Why this difference? It did not always exist. It cost New York and Massachusetts as severe a struggle to accept the Constitution of 1787 as it did Virginia. George Clinton, Governor of New York, had as much State pride as Patrick Henry, orator of Virginia, and parted as reluctantly with a portion of the sovereignty which he wielded. If it required Washington's influence and Madison's persuasive reasoning to bring Virginia into the new system, the repugnance of Massachusetts was only overcome by the combined force of Hancock's social rank and Adams's late, reluctant assent. Suppose, to-day, that the United States were invited to merge their sovereignty into a confederation of all the nations of America, which would require us to abolish the city of Washington, and send delegates to a general congress on the Isthmus of Darien! A sacrifice of pride like that was demanded of the leading States of the Union in 1787. Severe was the struggle, but the sacrifice was made, and it cost the great States of the North as painful a throe as it did the great States, of the South. Why, then, has State pride died away in the North, and grown stronger in the South? Why is it only in the Southern States that the doctrine of States' Rights is ever heard of?

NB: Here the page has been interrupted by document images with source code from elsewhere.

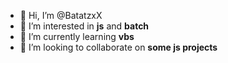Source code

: - 👋 Hi, I’m @BatatzxX
- 👀 I’m interested in **js** and **batch**
- 🌱 I’m currently learning **vbs**
- 💞️ I’m looking to collaborate on **some js projects**

<!---
BatatzxX/BatatzxX is a ✨ special ✨ repository because its `README.md` (this file) appears on your GitHub profile.
You can click the Preview link to take a look at your changes.
--->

Why does the Northern

man swell with national pride, and point with exultation to a flag bearing thirty-seven stars, feeling the remotest State to be as much his country as his native village, while the Southern man contracts to an exclusive love for a single State, and is willing to die on its frontiers in repelling from its sacred soil the national troops, and can see the flag under which his fathers. fought torn down without regret?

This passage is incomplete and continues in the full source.